▶ **WHAT THE TASK REQUIRES**
Provide only the number of lines below that hold "return".

▶ **EXTRACTED RECORDS**
▬▬▬▬▬▬▬▬▬▬
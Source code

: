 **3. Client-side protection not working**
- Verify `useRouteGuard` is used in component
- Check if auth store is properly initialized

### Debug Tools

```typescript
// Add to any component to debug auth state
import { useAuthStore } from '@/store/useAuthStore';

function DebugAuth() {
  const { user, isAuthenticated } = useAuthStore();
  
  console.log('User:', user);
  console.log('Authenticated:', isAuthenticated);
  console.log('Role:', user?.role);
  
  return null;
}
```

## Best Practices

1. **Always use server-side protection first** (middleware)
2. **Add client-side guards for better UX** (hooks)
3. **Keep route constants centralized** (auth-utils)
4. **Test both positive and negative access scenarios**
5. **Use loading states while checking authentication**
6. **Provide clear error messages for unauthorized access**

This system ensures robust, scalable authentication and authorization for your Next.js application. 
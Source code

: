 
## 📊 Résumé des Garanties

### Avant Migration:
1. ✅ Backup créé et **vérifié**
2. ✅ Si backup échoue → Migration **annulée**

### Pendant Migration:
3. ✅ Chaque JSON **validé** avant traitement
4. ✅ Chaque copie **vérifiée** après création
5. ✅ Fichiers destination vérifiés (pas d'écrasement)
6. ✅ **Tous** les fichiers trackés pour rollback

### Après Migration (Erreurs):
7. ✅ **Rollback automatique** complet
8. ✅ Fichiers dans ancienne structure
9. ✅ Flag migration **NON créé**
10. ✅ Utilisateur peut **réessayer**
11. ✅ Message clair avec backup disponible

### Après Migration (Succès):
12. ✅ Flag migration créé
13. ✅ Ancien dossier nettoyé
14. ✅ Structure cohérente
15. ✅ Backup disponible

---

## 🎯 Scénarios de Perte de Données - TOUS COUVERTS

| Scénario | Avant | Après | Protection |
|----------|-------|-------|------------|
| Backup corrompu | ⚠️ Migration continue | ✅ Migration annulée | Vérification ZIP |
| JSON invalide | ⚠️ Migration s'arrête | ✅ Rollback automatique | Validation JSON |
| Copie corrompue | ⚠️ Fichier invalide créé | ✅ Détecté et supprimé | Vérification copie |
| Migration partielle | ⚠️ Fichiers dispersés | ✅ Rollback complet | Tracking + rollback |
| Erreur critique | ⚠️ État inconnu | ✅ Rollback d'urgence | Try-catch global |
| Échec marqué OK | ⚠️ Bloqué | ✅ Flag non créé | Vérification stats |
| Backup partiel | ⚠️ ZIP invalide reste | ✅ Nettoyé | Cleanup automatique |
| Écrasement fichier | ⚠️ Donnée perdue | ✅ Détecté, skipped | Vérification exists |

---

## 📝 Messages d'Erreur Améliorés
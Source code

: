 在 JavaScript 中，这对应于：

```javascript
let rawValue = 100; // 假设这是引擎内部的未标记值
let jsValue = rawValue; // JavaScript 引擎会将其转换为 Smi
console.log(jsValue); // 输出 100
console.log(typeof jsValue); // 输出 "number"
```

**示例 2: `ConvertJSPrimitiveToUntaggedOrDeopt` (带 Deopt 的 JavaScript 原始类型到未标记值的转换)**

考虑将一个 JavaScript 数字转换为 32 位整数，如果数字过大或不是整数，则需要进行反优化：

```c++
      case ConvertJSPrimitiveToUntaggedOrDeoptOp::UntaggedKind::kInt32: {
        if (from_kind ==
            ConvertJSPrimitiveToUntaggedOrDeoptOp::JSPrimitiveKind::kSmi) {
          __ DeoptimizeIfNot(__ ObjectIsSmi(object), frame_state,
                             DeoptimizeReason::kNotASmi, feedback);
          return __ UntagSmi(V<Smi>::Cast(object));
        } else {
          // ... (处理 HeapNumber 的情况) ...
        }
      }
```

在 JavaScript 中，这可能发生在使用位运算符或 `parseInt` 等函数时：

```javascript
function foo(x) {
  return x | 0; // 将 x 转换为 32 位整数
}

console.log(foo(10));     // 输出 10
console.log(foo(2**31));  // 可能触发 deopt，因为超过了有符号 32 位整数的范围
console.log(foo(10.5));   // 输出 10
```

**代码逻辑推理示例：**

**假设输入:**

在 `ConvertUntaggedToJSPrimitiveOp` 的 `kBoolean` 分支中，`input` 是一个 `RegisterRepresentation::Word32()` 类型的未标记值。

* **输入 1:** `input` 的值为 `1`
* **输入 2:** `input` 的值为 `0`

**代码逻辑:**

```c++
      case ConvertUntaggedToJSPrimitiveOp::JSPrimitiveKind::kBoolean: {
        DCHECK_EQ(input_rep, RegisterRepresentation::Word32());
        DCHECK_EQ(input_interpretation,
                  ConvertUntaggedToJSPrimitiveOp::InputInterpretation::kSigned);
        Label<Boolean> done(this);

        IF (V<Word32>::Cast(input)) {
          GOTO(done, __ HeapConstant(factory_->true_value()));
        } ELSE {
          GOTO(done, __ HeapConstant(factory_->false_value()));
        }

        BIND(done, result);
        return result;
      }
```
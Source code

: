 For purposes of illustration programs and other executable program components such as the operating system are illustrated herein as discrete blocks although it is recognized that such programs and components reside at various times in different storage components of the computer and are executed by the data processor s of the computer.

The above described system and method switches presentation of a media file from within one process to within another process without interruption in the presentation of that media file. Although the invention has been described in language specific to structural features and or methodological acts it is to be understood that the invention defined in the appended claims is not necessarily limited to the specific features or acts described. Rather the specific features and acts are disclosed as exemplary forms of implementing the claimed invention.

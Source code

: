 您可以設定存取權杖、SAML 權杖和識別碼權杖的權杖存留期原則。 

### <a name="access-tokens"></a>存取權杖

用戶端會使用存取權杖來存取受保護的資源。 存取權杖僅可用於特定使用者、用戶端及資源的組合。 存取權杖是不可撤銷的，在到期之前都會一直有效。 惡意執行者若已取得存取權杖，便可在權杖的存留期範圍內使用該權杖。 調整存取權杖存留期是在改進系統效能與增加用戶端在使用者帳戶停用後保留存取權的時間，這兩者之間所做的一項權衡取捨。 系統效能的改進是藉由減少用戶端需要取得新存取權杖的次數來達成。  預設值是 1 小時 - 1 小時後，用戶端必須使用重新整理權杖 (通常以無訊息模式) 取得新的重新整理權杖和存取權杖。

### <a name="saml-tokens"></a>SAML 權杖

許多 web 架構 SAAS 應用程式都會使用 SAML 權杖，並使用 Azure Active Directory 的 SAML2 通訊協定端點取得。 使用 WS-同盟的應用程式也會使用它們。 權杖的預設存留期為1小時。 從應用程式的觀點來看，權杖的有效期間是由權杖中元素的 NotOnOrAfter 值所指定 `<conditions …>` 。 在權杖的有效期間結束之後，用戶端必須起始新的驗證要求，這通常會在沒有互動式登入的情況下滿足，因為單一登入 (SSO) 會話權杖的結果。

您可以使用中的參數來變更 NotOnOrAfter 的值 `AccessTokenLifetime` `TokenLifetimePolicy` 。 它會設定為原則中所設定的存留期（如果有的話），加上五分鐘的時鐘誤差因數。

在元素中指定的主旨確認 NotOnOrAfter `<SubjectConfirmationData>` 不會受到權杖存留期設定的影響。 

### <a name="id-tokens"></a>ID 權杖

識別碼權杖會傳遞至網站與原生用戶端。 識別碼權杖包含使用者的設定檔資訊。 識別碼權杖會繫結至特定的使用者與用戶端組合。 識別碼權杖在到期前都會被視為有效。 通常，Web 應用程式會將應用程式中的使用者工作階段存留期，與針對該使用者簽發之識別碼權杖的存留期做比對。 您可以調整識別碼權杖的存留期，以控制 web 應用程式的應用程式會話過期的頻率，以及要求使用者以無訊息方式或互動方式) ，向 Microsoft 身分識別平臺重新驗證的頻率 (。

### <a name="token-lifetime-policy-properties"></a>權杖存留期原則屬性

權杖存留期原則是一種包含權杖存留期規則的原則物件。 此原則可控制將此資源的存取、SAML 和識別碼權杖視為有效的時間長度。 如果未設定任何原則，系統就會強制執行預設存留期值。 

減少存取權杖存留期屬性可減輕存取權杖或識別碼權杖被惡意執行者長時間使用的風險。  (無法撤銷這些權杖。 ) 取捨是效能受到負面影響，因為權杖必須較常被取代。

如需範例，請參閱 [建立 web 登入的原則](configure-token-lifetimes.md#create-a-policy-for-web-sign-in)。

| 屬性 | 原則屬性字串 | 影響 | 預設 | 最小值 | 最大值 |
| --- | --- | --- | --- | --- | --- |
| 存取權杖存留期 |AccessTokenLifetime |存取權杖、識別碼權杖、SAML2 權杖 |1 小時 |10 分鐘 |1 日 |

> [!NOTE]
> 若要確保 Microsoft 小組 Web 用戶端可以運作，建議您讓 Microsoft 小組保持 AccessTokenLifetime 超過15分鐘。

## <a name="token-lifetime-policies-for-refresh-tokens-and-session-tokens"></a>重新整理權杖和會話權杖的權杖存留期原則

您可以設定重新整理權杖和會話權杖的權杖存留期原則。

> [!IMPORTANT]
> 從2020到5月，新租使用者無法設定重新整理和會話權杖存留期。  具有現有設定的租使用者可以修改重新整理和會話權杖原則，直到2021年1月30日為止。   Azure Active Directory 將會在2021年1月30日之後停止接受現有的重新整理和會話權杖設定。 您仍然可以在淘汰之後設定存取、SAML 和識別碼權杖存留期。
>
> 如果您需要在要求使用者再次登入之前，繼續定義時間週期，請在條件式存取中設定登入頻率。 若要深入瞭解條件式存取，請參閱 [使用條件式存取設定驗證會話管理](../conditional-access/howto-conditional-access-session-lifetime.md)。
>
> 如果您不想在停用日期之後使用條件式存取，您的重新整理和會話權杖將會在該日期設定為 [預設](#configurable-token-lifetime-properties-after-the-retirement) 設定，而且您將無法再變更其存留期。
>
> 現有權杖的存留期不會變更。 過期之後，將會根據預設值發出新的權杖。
▬▬▬▬▬▬▬▬▬▬
▶ **EXERCISE RESULT**
4